* [YOUR TASK]
Go through the following data and transcribe exactly the stretch of lines from the one holding "- renting an" to the one holding "- An apartment", both included.

[Rendered images with source text]
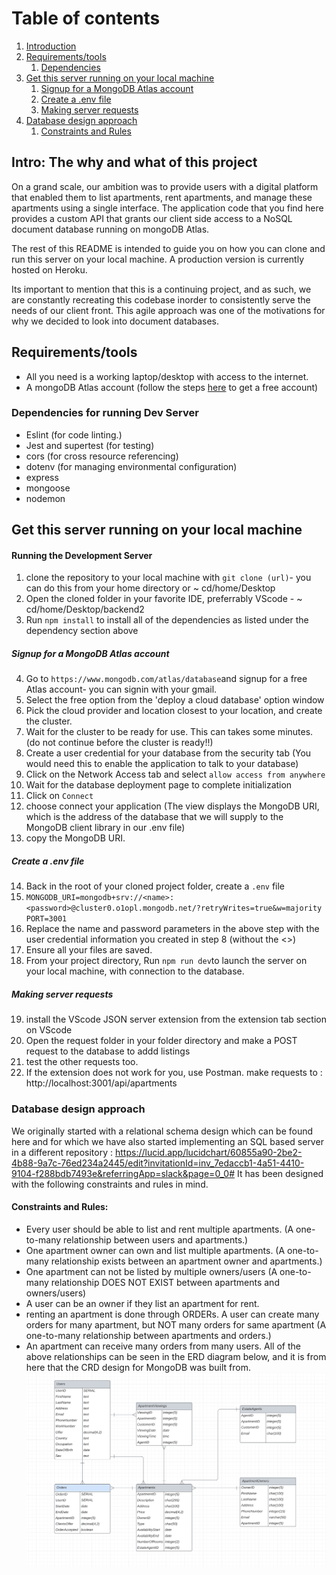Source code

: # Table of contents

1. [Introduction](#introduction)
2. [Requirements/tools](#requirement)
   1. [Dependencies](#dependencies)
3. [Get this server running on your local machine](#start)
   1. [Signup for a MongoDB Atlas account](#register)
   2. [Create a .env file](#env)
   3. [Making server requests](#server)
4. [Database design approach](#design)
   1. [Constraints and Rules](#rules)

## Intro: The why and what of this project<a name="introduction"></a>

On a grand scale, our ambition was to provide users with a digital platform that enabled them to list apartments, rent apartments, and manage these apartments using a single interface.
The application code that you find here provides a custom API that grants our client side access to a NoSQL document database running on mongoDB Atlas.

The rest of this README is intended to guide you on how you can clone and run this server on your local machine.
A production version is currently hosted on Heroku.

Its important to mention that this is a continuing project, and as such, we are constantly recreating this codebase inorder to consistently serve the needs of our client front. This agile approach was one of the motivations for why we decided to look into document databases.

## Requirements/tools <a name="requirement"></a>

- All you need is a working laptop/desktop with access to the internet.
- A mongoDB Atlas account (follow the steps [here](#register) to get a free account)

### Dependencies for running Dev Server <a name="dependencies"></a>

- Eslint (for code linting.)
- Jest and supertest (for testing)
- cors (for cross resource referencing)
- dotenv (for managing environmental configuration)
- express
- mongoose
- nodemon

## Get this server running on your local machine <a name="start"></a>

#### Running the Development Server

1. clone the repository to your local machine with `git clone (url)`- you can do this from your home directory or ~ cd/home/Desktop
2. Open the cloned folder in your favorite IDE, preferrably VScode - ~ cd/home/Desktop/backend2
3. Run `npm install` to install all of the dependencies as listed under the dependency section above

##### Signup for a MongoDB Atlas account <a name="register"></a>

4. Go to `https://www.mongodb.com/atlas/database`and signup for a free Atlas account- you can signin with your gmail.
5. Select the free option from the 'deploy a cloud database' option window
6. Pick the cloud provider and location closest to your location, and create the cluster.
7. Wait for the cluster to be ready for use. This can takes some minutes.(do not continue before the cluster is ready!!)
8. Create a user credential for your database from the security tab (You would need this to enable the application to talk to your database)
9. Click on the Network Access tab and select `allow access from anywhere`
10. Wait for the database deployment page to complete initialization
11. Click on `Connect`
12. choose connect your application (The view displays the MongoDB URI, which is the address of the database that we will supply to the MongoDB client library in our .env file)
13. copy the MongoDB URI.

##### Create a .env file <a name="env">

14. Back in the root of your cloned project folder, create a `.env` file
15. `MONGODB_URI=mongodb+srv://<name>:<password>@cluster0.o1opl.mongodb.net/?retryWrites=true&w=majority PORT=3001`
16. Replace the name and password parameters in the above step with the user credential information you created in step 8 (without the <>)
17. Ensure all your files are saved.
18. From your project directory, Run `npm run dev`to launch the server on your local machine, with connection to the database.

##### Making server requests <a name="server">

19. install the VScode JSON server extension from the extension tab section on VScode
20. Open the request folder in your folder directory and make a POST request to the database to addd listings
21. test the other requests too.
22. If the extension does not work for you, use Postman. make requests to : http://localhost:3001/api/apartments

### Database design approach <a name="design">

We originally started with a relational schema design which can be found here and for which we have also started implementing an SQL based server in a different repository : https://lucid.app/lucidchart/60855a90-2be2-4b88-9a7c-76ed234a2445/edit?invitationId=inv_7edaccb1-4a51-4410-9104-f288bdb7493e&referringApp=slack&page=0_0#
It has been designed with the following constraints and rules in mind.

#### Constraints and Rules: <a name="rules">

- Every user should be able to list and rent multiple apartments. (A one-to-many relationship between users and apartments.)
- One apartment owner can own and list multiple apartments. (A one-to-many relationship exists between an apartment owner and apartments.)
- One apartment can not be listed by multiple owners/users (A one-to-many relationship DOES NOT EXIST between apartments and owners/users)
- A user can be an owner if they list an apartment for rent.
- renting an apartment is done through ORDERs. A user can create many orders for many apartment, but NOT many orders for same apartment (A one-to-many relationship between apartments and orders.)
- An apartment can receive many orders from many users.
  All of the above relationships can be seen in the ERD diagram below, and it is from here that the CRD design for MongoDB was built from.
  ![My Image](images/ERD.png)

* [REPLY]
- renting an apartment is done through ORDERs. A user can create many orders for many apartment, but NOT many orders for same apartment (A one-to-many relationship between apartments and orders.)
- An apartment can receive many orders from many users.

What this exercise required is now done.